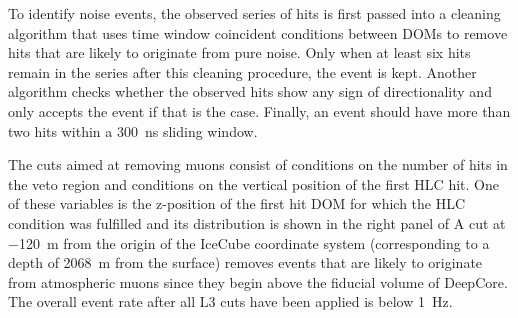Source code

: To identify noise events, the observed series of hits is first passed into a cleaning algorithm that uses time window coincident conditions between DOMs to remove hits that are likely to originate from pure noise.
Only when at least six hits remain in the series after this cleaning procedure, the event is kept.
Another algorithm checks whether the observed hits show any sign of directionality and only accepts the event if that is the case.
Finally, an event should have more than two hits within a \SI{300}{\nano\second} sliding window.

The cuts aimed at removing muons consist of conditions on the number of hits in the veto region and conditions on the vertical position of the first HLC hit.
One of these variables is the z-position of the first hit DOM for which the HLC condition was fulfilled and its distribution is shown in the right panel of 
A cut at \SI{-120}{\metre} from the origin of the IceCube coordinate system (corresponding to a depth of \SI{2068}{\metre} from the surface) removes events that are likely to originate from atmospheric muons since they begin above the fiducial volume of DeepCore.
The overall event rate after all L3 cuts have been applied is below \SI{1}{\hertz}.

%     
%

----------------------------------------

§ WORK REQUEST: Of the lines above, copy each that contains "after".

§ TASK OUTPUT:
Only when at least six hits remain in the series after this cleaning procedure, the event is kept.
The overall event rate after all L3 cuts have been applied is below \SI{1}{\hertz}.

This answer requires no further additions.